*** Exercise input ***

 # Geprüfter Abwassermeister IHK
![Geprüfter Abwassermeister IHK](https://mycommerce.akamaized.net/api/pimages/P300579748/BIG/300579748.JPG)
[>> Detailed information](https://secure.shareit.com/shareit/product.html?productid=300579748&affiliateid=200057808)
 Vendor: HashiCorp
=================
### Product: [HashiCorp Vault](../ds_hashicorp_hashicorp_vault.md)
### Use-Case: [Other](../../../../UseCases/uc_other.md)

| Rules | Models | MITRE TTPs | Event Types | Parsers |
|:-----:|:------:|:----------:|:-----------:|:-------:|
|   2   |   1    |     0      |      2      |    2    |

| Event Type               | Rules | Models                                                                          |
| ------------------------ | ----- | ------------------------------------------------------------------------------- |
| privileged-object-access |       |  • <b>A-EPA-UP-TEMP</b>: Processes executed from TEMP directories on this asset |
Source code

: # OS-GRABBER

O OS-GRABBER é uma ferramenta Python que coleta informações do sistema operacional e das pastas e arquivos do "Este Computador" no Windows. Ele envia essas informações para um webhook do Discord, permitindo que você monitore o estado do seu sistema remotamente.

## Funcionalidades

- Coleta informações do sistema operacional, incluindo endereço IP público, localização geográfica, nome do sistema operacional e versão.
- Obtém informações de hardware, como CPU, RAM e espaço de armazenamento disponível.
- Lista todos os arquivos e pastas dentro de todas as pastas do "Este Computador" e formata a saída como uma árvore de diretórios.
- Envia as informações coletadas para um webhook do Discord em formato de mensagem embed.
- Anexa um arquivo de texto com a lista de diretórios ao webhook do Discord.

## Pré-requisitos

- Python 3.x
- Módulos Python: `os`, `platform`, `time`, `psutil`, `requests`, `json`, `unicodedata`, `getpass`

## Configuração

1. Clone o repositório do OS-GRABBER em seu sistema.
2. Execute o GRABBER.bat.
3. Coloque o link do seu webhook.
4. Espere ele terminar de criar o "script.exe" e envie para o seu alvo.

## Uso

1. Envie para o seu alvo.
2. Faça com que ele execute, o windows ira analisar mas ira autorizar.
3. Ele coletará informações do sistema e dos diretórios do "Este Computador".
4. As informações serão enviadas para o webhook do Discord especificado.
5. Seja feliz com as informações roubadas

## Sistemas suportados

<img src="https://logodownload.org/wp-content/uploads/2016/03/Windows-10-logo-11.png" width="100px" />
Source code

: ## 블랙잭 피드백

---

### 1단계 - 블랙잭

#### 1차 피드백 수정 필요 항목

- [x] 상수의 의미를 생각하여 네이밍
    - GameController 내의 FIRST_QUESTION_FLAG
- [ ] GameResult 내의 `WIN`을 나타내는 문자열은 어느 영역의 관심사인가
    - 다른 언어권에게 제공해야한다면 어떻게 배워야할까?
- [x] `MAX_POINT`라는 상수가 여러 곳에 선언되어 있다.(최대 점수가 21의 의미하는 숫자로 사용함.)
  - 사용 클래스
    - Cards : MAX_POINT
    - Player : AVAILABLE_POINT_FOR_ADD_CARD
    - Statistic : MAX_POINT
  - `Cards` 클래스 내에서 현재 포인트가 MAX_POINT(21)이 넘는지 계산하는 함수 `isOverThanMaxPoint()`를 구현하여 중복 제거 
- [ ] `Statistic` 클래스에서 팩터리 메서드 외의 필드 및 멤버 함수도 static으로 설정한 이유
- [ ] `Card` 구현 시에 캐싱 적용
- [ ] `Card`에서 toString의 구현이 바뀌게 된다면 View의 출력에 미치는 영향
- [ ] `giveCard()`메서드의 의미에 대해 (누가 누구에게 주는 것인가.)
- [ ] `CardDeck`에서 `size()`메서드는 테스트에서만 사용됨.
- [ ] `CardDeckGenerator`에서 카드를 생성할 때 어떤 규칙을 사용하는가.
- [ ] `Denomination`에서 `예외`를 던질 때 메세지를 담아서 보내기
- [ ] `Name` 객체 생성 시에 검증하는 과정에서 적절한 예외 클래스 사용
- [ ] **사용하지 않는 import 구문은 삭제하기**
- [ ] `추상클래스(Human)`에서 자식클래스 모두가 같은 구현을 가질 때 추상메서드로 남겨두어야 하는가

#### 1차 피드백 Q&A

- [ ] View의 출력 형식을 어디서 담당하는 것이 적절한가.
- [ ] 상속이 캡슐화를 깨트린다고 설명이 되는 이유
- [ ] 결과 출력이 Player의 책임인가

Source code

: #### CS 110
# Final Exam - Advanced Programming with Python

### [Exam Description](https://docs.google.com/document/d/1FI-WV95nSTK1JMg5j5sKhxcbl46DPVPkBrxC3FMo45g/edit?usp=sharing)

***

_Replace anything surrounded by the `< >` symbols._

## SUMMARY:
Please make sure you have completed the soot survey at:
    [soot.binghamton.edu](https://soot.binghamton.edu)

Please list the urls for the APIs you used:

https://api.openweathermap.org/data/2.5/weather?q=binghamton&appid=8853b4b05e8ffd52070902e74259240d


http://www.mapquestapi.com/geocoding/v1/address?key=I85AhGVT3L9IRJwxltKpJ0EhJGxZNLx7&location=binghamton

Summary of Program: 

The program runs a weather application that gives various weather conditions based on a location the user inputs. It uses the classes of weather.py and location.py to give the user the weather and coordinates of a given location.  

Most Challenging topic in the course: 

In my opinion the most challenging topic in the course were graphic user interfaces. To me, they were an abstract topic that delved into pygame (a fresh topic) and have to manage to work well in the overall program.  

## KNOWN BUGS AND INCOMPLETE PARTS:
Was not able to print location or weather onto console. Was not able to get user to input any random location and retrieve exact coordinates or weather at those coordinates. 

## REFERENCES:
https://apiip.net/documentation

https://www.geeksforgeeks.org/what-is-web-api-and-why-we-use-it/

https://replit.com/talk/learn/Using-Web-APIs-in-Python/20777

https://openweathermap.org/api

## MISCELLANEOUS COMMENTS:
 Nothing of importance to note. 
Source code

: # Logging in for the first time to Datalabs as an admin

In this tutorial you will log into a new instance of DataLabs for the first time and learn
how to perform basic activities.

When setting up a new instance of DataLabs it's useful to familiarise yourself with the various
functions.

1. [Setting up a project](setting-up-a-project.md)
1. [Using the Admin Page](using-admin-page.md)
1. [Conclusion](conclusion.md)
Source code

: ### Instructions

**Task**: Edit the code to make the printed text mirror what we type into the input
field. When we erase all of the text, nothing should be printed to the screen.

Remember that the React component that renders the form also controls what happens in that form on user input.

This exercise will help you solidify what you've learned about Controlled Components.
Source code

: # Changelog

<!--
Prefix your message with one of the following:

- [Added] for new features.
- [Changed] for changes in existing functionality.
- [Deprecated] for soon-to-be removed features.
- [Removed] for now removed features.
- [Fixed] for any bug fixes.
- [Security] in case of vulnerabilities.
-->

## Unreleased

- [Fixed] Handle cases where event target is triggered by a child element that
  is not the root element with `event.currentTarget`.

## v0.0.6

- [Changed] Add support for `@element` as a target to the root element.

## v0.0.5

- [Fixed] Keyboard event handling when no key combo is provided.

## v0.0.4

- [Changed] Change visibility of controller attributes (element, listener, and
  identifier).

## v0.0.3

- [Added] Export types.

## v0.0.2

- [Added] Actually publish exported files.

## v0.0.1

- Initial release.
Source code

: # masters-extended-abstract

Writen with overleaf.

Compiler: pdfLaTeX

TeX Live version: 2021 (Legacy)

*** End of Exercise input ***

Please copy out each record, character for character.

→ Task output:
 # Geprüfter Abwassermeister IHK
![Geprüfter Abwassermeister IHK](https://mycommerce.akamaized.net/api/pimages/P300579748/BIG/300579748.JPG)
[>> Detailed information](https://secure.shareit.com/shareit/product.html?productid=300579748&affiliateid=200057808)
 Vendor: HashiCorp
=================
### Product: [HashiCorp Vault](../ds_hashicorp_hashicorp_vault.md)
### Use-Case: [Other](../../../../UseCases/uc_other.md)

| Rules | Models | MITRE TTPs | Event Types | Parsers |
|:-----:|:------:|:----------:|:-----------:|:-------:|
|   2   |   1    |     0      |      2      |    2    |

| Event Type               | Rules | Models                                                                          |
| ------------------------ | ----- | ------------------------------------------------------------------------------- |
| privileged-object-access |       |  • <b>A-EPA-UP-TEMP</b>: Processes executed from TEMP directories on this asset |
Source code

: # OS-GRABBER

O OS-GRABBER é uma ferramenta Python que coleta informações do sistema operacional e das pastas e arquivos do "Este Computador" no Windows. Ele envia essas informações para um webhook do Discord, permitindo que você monitore o estado do seu sistema remotamente.

## Funcionalidades

- Coleta informações do sistema operacional, incluindo endereço IP público, localização geográfica, nome do sistema operacional e versão.
- Obtém informações de hardware, como CPU, RAM e espaço de armazenamento disponível.
- Lista todos os arquivos e pastas dentro de todas as pastas do "Este Computador" e formata a saída como uma árvore de diretórios.
- Envia as informações coletadas para um webhook do Discord em formato de mensagem embed.
- Anexa um arquivo de texto com a lista de diretórios ao webhook do Discord.

## Pré-requisitos

- Python 3.x
- Módulos Python: `os`, `platform`, `time`, `psutil`, `requests`, `json`, `unicodedata`, `getpass`

## Configuração

1. Clone o repositório do OS-GRABBER em seu sistema.
2. Execute o GRABBER.bat.
3. Coloque o link do seu webhook.
4. Espere ele terminar de criar o "script.exe" e envie para o seu alvo.

## Uso

1. Envie para o seu alvo.
2. Faça com que ele execute, o windows ira analisar mas ira autorizar.
3. Ele coletará informações do sistema e dos diretórios do "Este Computador".
4. As informações serão enviadas para o webhook do Discord especificado.
5. Seja feliz com as informações roubadas

## Sistemas suportados

<img src="https://logodownload.org/wp-content/uploads/2016/03/Windows-10-logo-11.png" width="100px" />
Source code

: ## 블랙잭 피드백

---

### 1단계 - 블랙잭

#### 1차 피드백 수정 필요 항목

- [x] 상수의 의미를 생각하여 네이밍
    - GameController 내의 FIRST_QUESTION_FLAG
- [ ] GameResult 내의 `WIN`을 나타내는 문자열은 어느 영역의 관심사인가
    - 다른 언어권에게 제공해야한다면 어떻게 배워야할까?
- [x] `MAX_POINT`라는 상수가 여러 곳에 선언되어 있다.(최대 점수가 21의 의미하는 숫자로 사용함.)
  - 사용 클래스
    - Cards : MAX_POINT
    - Player : AVAILABLE_POINT_FOR_ADD_CARD
    - Statistic : MAX_POINT
  - `Cards` 클래스 내에서 현재 포인트가 MAX_POINT(21)이 넘는지 계산하는 함수 `isOverThanMaxPoint()`를 구현하여 중복 제거 
- [ ] `Statistic` 클래스에서 팩터리 메서드 외의 필드 및 멤버 함수도 static으로 설정한 이유
- [ ] `Card` 구현 시에 캐싱 적용
- [ ] `Card`에서 toString의 구현이 바뀌게 된다면 View의 출력에 미치는 영향
- [ ] `giveCard()`메서드의 의미에 대해 (누가 누구에게 주는 것인가.)
- [ ] `CardDeck`에서 `size()`메서드는 테스트에서만 사용됨.
- [ ] `CardDeckGenerator`에서 카드를 생성할 때 어떤 규칙을 사용하는가.
- [ ] `Denomination`에서 `예외`를 던질 때 메세지를 담아서 보내기
- [ ] `Name` 객체 생성 시에 검증하는 과정에서 적절한 예외 클래스 사용
- [ ] **사용하지 않는 import 구문은 삭제하기**
- [ ] `추상클래스(Human)`에서 자식클래스 모두가 같은 구현을 가질 때 추상메서드로 남겨두어야 하는가

#### 1차 피드백 Q&A

- [ ] View의 출력 형식을 어디서 담당하는 것이 적절한가.
- [ ] 상속이 캡슐화를 깨트린다고 설명이 되는 이유
- [ ] 결과 출력이 Player의 책임인가

Source code

: #### CS 110
# Final Exam - Advanced Programming with Python

### [Exam Description](https://docs.google.com/document/d/1FI-WV95nSTK1JMg5j5sKhxcbl46DPVPkBrxC3FMo45g/edit?usp=sharing)

***

_Replace anything surrounded by the `< >` symbols._

## SUMMARY:
Please make sure you have completed the soot survey at:
    [soot.binghamton.edu](https://soot.binghamton.edu)

Please list the urls for the APIs you used:

https://api.openweathermap.org/data/2.5/weather?q=binghamton&appid=8853b4b05e8ffd52070902e74259240d


http://www.mapquestapi.com/geocoding/v1/address?key=I85AhGVT3L9IRJwxltKpJ0EhJGxZNLx7&location=binghamton

Summary of Program: 

The program runs a weather application that gives various weather conditions based on a location the user inputs. It uses the classes of weather.py and location.py to give the user the weather and coordinates of a given location.  

Most Challenging topic in the course: 

In my opinion the most challenging topic in the course were graphic user interfaces. To me, they were an abstract topic that delved into pygame (a fresh topic) and have to manage to work well in the overall program.  

## KNOWN BUGS AND INCOMPLETE PARTS:
Was not able to print location or weather onto console. Was not able to get user to input any random location and retrieve exact coordinates or weather at those coordinates. 

## REFERENCES:
https://apiip.net/documentation

https://www.geeksforgeeks.org/what-is-web-api-and-why-we-use-it/

https://replit.com/talk/learn/Using-Web-APIs-in-Python/20777

https://openweathermap.org/api

## MISCELLANEOUS COMMENTS:
 Nothing of importance to note. 
Source code

: # Logging in for the first time to Datalabs as an admin

In this tutorial you will log into a new instance of DataLabs for the first time and learn
how to perform basic activities.

When setting up a new instance of DataLabs it's useful to familiarise yourself with the various
functions.

1. [Setting up a project](setting-up-a-project.md)
1. [Using the Admin Page](using-admin-page.md)
1. [Conclusion](conclusion.md)
Source code

: ### Instructions

**Task**: Edit the code to make the printed text mirror what we type into the input
field. When we erase all of the text, nothing should be printed to the screen.

Remember that the React component that renders the form also controls what happens in that form on user input.

This exercise will help you solidify what you've learned about Controlled Components.
Source code

: # Changelog

<!--
Prefix your message with one of the following:

- [Added] for new features.
- [Changed] for changes in existing functionality.
- [Deprecated] for soon-to-be removed features.
- [Removed] for now removed features.
- [Fixed] for any bug fixes.
- [Security] in case of vulnerabilities.
-->

## Unreleased

- [Fixed] Handle cases where event target is triggered by a child element that
  is not the root element with `event.currentTarget`.

## v0.0.6

- [Changed] Add support for `@element` as a target to the root element.

## v0.0.5

- [Fixed] Keyboard event handling when no key combo is provided.

## v0.0.4

- [Changed] Change visibility of controller attributes (element, listener, and
  identifier).

## v0.0.3

- [Added] Export types.

## v0.0.2

- [Added] Actually publish exported files.

## v0.0.1

- Initial release.
Source code

: # masters-extended-abstract

Writen with overleaf.

Compiler: pdfLaTeX

TeX Live version: 2021 (Legacy)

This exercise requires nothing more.